Your instructions: With the pictures omitted, write out the entries that follow exactly as they stand.

Records:
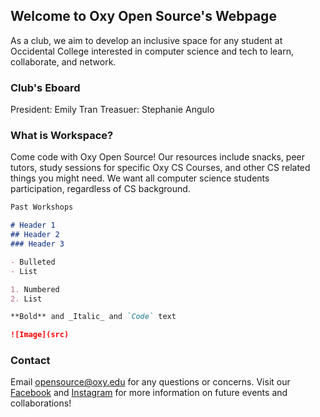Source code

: ## Welcome to Oxy Open Source's Webpage

As a club, we aim to develop an inclusive space for any student at Occidental College interested in computer science and tech to learn, collaborate, and network.

### Club's Eboard
President: Emily Tran
Treasuer: Stephanie Angulo

### What is Workspace?

Come code with Oxy Open Source! Our resources include snacks, peer tutors, study sessions for specific Oxy CS Courses, and other CS related things you might need. We want all computer science students participation, regardless of CS background.

```markdown
Past Workshops

# Header 1
## Header 2
### Header 3

- Bulleted
- List

1. Numbered
2. List

**Bold** and _Italic_ and `Code` text

![Image](src)
```

### Contact

Email [opensource@oxy.edu](opensource@oxy.edu) for any questions or concerns. Visit our [Facebook](https://www.facebook.com/oxyopensourceclub/) and [Instagram](https://www.instagram.com/oxyopensource/) for more information on future events and collaborations!

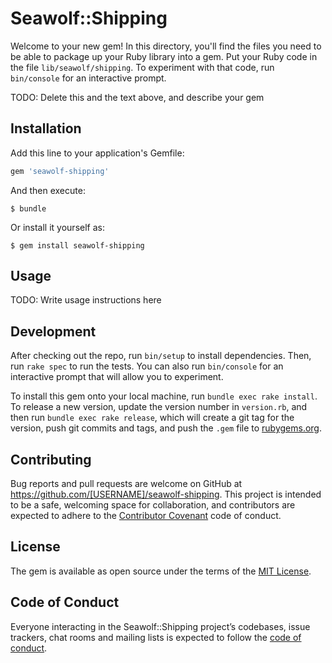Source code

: # Seawolf::Shipping

Welcome to your new gem! In this directory, you'll find the files you need to be able to package up your Ruby library into a gem. Put your Ruby code in the file `lib/seawolf/shipping`. To experiment with that code, run `bin/console` for an interactive prompt.

TODO: Delete this and the text above, and describe your gem

## Installation

Add this line to your application's Gemfile:

```ruby
gem 'seawolf-shipping'
```

And then execute:

    $ bundle

Or install it yourself as:

    $ gem install seawolf-shipping

## Usage

TODO: Write usage instructions here

## Development

After checking out the repo, run `bin/setup` to install dependencies. Then, run `rake spec` to run the tests. You can also run `bin/console` for an interactive prompt that will allow you to experiment.

To install this gem onto your local machine, run `bundle exec rake install`. To release a new version, update the version number in `version.rb`, and then run `bundle exec rake release`, which will create a git tag for the version, push git commits and tags, and push the `.gem` file to [rubygems.org](https://rubygems.org).

## Contributing

Bug reports and pull requests are welcome on GitHub at https://github.com/[USERNAME]/seawolf-shipping. This project is intended to be a safe, welcoming space for collaboration, and contributors are expected to adhere to the [Contributor Covenant](http://contributor-covenant.org) code of conduct.

## License

The gem is available as open source under the terms of the [MIT License](http://opensource.org/licenses/MIT).

## Code of Conduct

Everyone interacting in the Seawolf::Shipping project’s codebases, issue trackers, chat rooms and mailing lists is expected to follow the [code of conduct](https://github.com/[USERNAME]/seawolf-shipping/blob/master/CODE_OF_CONDUCT.md).
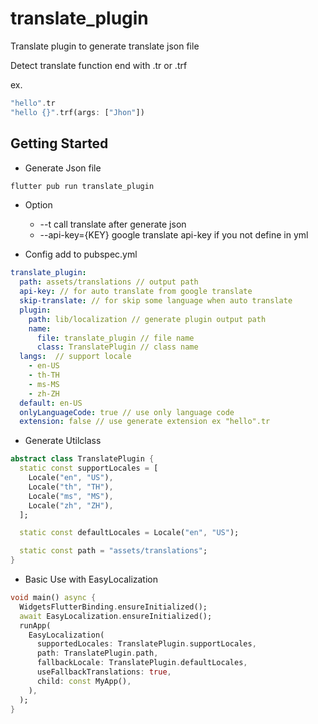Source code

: # translate_plugin

Translate plugin to generate translate json file

Detect translate function end with .tr or .trf

ex.

```dart
"hello".tr 
"hello {}".trf(args: ["Jhon"])
```

## Getting Started

- Generate Json file

```bash
flutter pub run translate_plugin
```

- Option
    - --t call translate after generate json
    - --api-key={KEY} google translate api-key if you not define in yml

- Config add to pubspec.yml

```yml
translate_plugin: 
  path: assets/translations // output path
  api-key: // for auto translate from google translate
  skip-translate: // for skip some language when auto translate
  plugin: 
    path: lib/localization // generate plugin output path
    name:
      file: translate_plugin // file name
      class: TranslatePlugin // class name
  langs:  // support locale
    - en-US
    - th-TH
    - ms-MS
    - zh-ZH
  default: en-US
  onlyLanguageCode: true // use only language code
  extension: false // use generate extension ex "hello".tr
```

- Generate Utilclass

```dart
abstract class TranslatePlugin {
  static const supportLocales = [
    Locale("en", "US"),
    Locale("th", "TH"),
    Locale("ms", "MS"),
    Locale("zh", "ZH"),
  ];

  static const defaultLocales = Locale("en", "US");

  static const path = "assets/translations";
}
```

- Basic Use with EasyLocalization

```dart
void main() async {
  WidgetsFlutterBinding.ensureInitialized();
  await EasyLocalization.ensureInitialized();
  runApp(
    EasyLocalization(
      supportedLocales: TranslatePlugin.supportLocales,
      path: TranslatePlugin.path,
      fallbackLocale: TranslatePlugin.defaultLocales,
      useFallbackTranslations: true,
      child: const MyApp(),
    ),
  );
}
```

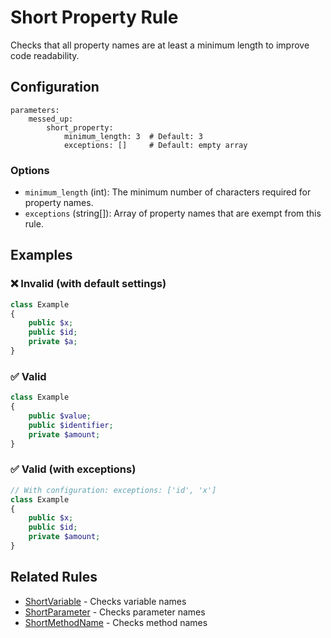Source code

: # Short Property Rule

Checks that all property names are at least a minimum length to improve code readability.

## Configuration

```neon
parameters:
    messed_up:
        short_property:
            minimum_length: 3  # Default: 3
            exceptions: []     # Default: empty array
```

### Options

- `minimum_length` (int): The minimum number of characters required for property names.
- `exceptions` (string[]): Array of property names that are exempt from this rule.

## Examples

### ❌ Invalid (with default settings)

```php
class Example 
{
    public $x;
    public $id;
    private $a;
}
```

### ✅ Valid

```php
class Example 
{
    public $value;
    public $identifier;
    private $amount;
}
```

### ✅ Valid (with exceptions)

```php
// With configuration: exceptions: ['id', 'x']
class Example 
{
    public $x;
    public $id;
    private $amount;
}
```

## Related Rules

- [ShortVariable](ShortVariable.md) - Checks variable names
- [ShortParameter](ShortParameter.md) - Checks parameter names
- [ShortMethodName](ShortMethodName.md) - Checks method names
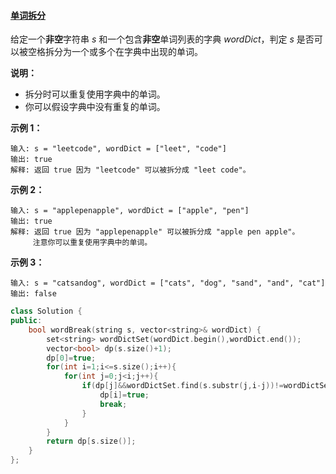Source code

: #### [单词拆分](https://leetcode-cn.com/problems/word-break/)

给定一个**非空**字符串 *s* 和一个包含**非空**单词列表的字典 *wordDict*，判定 *s* 是否可以被空格拆分为一个或多个在字典中出现的单词。

**说明：**

- 拆分时可以重复使用字典中的单词。
- 你可以假设字典中没有重复的单词。

**示例 1：**

```
输入: s = "leetcode", wordDict = ["leet", "code"]
输出: true
解释: 返回 true 因为 "leetcode" 可以被拆分成 "leet code"。
```

**示例 2：**

```
输入: s = "applepenapple", wordDict = ["apple", "pen"]
输出: true
解释: 返回 true 因为 "applepenapple" 可以被拆分成 "apple pen apple"。
     注意你可以重复使用字典中的单词。
```

**示例 3：**

```
输入: s = "catsandog", wordDict = ["cats", "dog", "sand", "and", "cat"]
输出: false
```

```c++
class Solution {
public:
    bool wordBreak(string s, vector<string>& wordDict) {
        set<string> wordDictSet(wordDict.begin(),wordDict.end());
        vector<bool> dp(s.size()+1);
        dp[0]=true;
        for(int i=1;i<=s.size();i++){
            for(int j=0;j<i;j++){
                if(dp[j]&&wordDictSet.find(s.substr(j,i-j))!=wordDictSet.end()){
                    dp[i]=true;
                    break;
                }
            }
        }
        return dp[s.size()];
    }
};
```

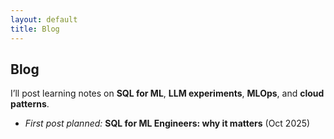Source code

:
 ```yaml
---
layout: default
title: Blog
---
```


## Blog

I’ll post learning notes on **SQL for ML**, **LLM experiments**, **MLOps**, and **cloud patterns**.

- *First post planned:* **SQL for ML Engineers: why it matters** (Oct 2025)
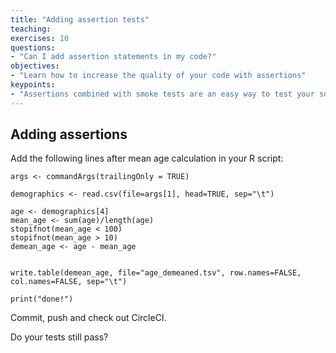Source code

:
 ```yaml
---
title: "Adding assertion tests"
teaching:
exercises: 10
questions:
- "Can I add assertion statements in my code?"
objectives:
- "Learn how to increase the quality of your code with assertions"
keypoints:
- "Assertions combined with smoke tests are an easy way to test your software"
---
```


## Adding assertions

Add the following lines after mean age calculation in your R script:

```
args <- commandArgs(trailingOnly = TRUE)

demographics <- read.csv(file=args[1], head=TRUE, sep="\t")

age <- demographics[4]
mean_age <- sum(age)/length(age)
stopifnot(mean_age < 100)
stopifnot(mean_age > 10)
demean_age <- age - mean_age


write.table(demean_age, file="age_demeaned.tsv", row.names=FALSE, col.names=FALSE, sep="\t")

print("done!")
```
Commit, push and check out CircleCI.

Do your tests still pass?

Exercise result:
Source code

: ## Welcome to Oxy Open Source's Webpage

As a club, we aim to develop an inclusive space for any student at Occidental College interested in computer science and tech to learn, collaborate, and network.

### Club's Eboard
President: Emily Tran
Treasuer: Stephanie Angulo

### What is Workspace?

Come code with Oxy Open Source! Our resources include snacks, peer tutors, study sessions for specific Oxy CS Courses, and other CS related things you might need. We want all computer science students participation, regardless of CS background.

```markdown
Past Workshops

# Header 1
## Header 2
### Header 3

- Bulleted
- List

1. Numbered
2. List

**Bold** and _Italic_ and `Code` text

![Image](src)
```

### Contact

Email [opensource@oxy.edu](opensource@oxy.edu) for any questions or concerns. Visit our [Facebook](https://www.facebook.com/oxyopensourceclub/) and [Instagram](https://www.instagram.com/oxyopensource/) for more information on future events and collaborations!

Source code

: # Seawolf::Shipping

Welcome to your new gem! In this directory, you'll find the files you need to be able to package up your Ruby library into a gem. Put your Ruby code in the file `lib/seawolf/shipping`. To experiment with that code, run `bin/console` for an interactive prompt.

TODO: Delete this and the text above, and describe your gem

## Installation

Add this line to your application's Gemfile:

```ruby
gem 'seawolf-shipping'
```

And then execute:

    $ bundle

Or install it yourself as:

    $ gem install seawolf-shipping

## Usage

TODO: Write usage instructions here

## Development

After checking out the repo, run `bin/setup` to install dependencies. Then, run `rake spec` to run the tests. You can also run `bin/console` for an interactive prompt that will allow you to experiment.

To install this gem onto your local machine, run `bundle exec rake install`. To release a new version, update the version number in `version.rb`, and then run `bundle exec rake release`, which will create a git tag for the version, push git commits and tags, and push the `.gem` file to [rubygems.org](https://rubygems.org).

## Contributing

Bug reports and pull requests are welcome on GitHub at https://github.com/[USERNAME]/seawolf-shipping. This project is intended to be a safe, welcoming space for collaboration, and contributors are expected to adhere to the [Contributor Covenant](http://contributor-covenant.org) code of conduct.

## License

The gem is available as open source under the terms of the [MIT License](http://opensource.org/licenses/MIT).

## Code of Conduct

Everyone interacting in the Seawolf::Shipping project’s codebases, issue trackers, chat rooms and mailing lists is expected to follow the [code of conduct](https://github.com/[USERNAME]/seawolf-shipping/blob/master/CODE_OF_CONDUCT.md).
Source code

: # translate_plugin

Translate plugin to generate translate json file

Detect translate function end with .tr or .trf

ex.

```dart
"hello".tr 
"hello {}".trf(args: ["Jhon"])
```

## Getting Started

- Generate Json file

```bash
flutter pub run translate_plugin
```

- Option
    - --t call translate after generate json
    - --api-key={KEY} google translate api-key if you not define in yml

- Config add to pubspec.yml

```yml
translate_plugin: 
  path: assets/translations // output path
  api-key: // for auto translate from google translate
  skip-translate: // for skip some language when auto translate
  plugin: 
    path: lib/localization // generate plugin output path
    name:
      file: translate_plugin // file name
      class: TranslatePlugin // class name
  langs:  // support locale
    - en-US
    - th-TH
    - ms-MS
    - zh-ZH
  default: en-US
  onlyLanguageCode: true // use only language code
  extension: false // use generate extension ex "hello".tr
```

- Generate Utilclass

```dart
abstract class TranslatePlugin {
  static const supportLocales = [
    Locale("en", "US"),
    Locale("th", "TH"),
    Locale("ms", "MS"),
    Locale("zh", "ZH"),
  ];

  static const defaultLocales = Locale("en", "US");

  static const path = "assets/translations";
}
```

- Basic Use with EasyLocalization

```dart
void main() async {
  WidgetsFlutterBinding.ensureInitialized();
  await EasyLocalization.ensureInitialized();
  runApp(
    EasyLocalization(
      supportedLocales: TranslatePlugin.supportLocales,
      path: TranslatePlugin.path,
      fallbackLocale: TranslatePlugin.defaultLocales,
      useFallbackTranslations: true,
      child: const MyApp(),
    ),
  );
}
```

Source code

: # Short Property Rule

Checks that all property names are at least a minimum length to improve code readability.

## Configuration

```neon
parameters:
    messed_up:
        short_property:
            minimum_length: 3  # Default: 3
            exceptions: []     # Default: empty array
```

### Options

- `minimum_length` (int): The minimum number of characters required for property names.
- `exceptions` (string[]): Array of property names that are exempt from this rule.

## Examples

### ❌ Invalid (with default settings)

```php
class Example 
{
    public $x;
    public $id;
    private $a;
}
```

### ✅ Valid

```php
class Example 
{
    public $value;
    public $identifier;
    private $amount;
}
```

### ✅ Valid (with exceptions)

```php
// With configuration: exceptions: ['id', 'x']
class Example 
{
    public $x;
    public $id;
    private $amount;
}
```

## Related Rules

- [ShortVariable](ShortVariable.md) - Checks variable names
- [ShortParameter](ShortParameter.md) - Checks parameter names
- [ShortMethodName](ShortMethodName.md) - Checks method names
Source code

: #### [单词拆分](https://leetcode-cn.com/problems/word-break/)

给定一个**非空**字符串 *s* 和一个包含**非空**单词列表的字典 *wordDict*，判定 *s* 是否可以被空格拆分为一个或多个在字典中出现的单词。

**说明：**

- 拆分时可以重复使用字典中的单词。
- 你可以假设字典中没有重复的单词。

**示例 1：**

```
输入: s = "leetcode", wordDict = ["leet", "code"]
输出: true
解释: 返回 true 因为 "leetcode" 可以被拆分成 "leet code"。
```

**示例 2：**

```
输入: s = "applepenapple", wordDict = ["apple", "pen"]
输出: true
解释: 返回 true 因为 "applepenapple" 可以被拆分成 "apple pen apple"。
     注意你可以重复使用字典中的单词。
```

**示例 3：**

```
输入: s = "catsandog", wordDict = ["cats", "dog", "sand", "and", "cat"]
输出: false
```

```c++
class Solution {
public:
    bool wordBreak(string s, vector<string>& wordDict) {
        set<string> wordDictSet(wordDict.begin(),wordDict.end());
        vector<bool> dp(s.size()+1);
        dp[0]=true;
        for(int i=1;i<=s.size();i++){
            for(int j=0;j<i;j++){
                if(dp[j]&&wordDictSet.find(s.substr(j,i-j))!=wordDictSet.end()){
                    dp[i]=true;
                    break;
                }
            }
        }
        return dp[s.size()];
    }
};
```

Source code

:
 ```yaml
---
layout: default
title: Blog
---
```


## Blog

I’ll post learning notes on **SQL for ML**, **LLM experiments**, **MLOps**, and **cloud patterns**.

- *First post planned:* **SQL for ML Engineers: why it matters** (Oct 2025)
Source code

:
 ```yaml
---
title: "Adding assertion tests"
teaching:
exercises: 10
questions:
- "Can I add assertion statements in my code?"
objectives:
- "Learn how to increase the quality of your code with assertions"
keypoints:
- "Assertions combined with smoke tests are an easy way to test your software"
---
```


## Adding assertions

Add the following lines after mean age calculation in your R script:

```
args <- commandArgs(trailingOnly = TRUE)

demographics <- read.csv(file=args[1], head=TRUE, sep="\t")

age <- demographics[4]
mean_age <- sum(age)/length(age)
stopifnot(mean_age < 100)
stopifnot(mean_age > 10)
demean_age <- age - mean_age


write.table(demean_age, file="age_demeaned.tsv", row.names=FALSE, col.names=FALSE, sep="\t")

print("done!")
```
Commit, push and check out CircleCI.

Do your tests still pass?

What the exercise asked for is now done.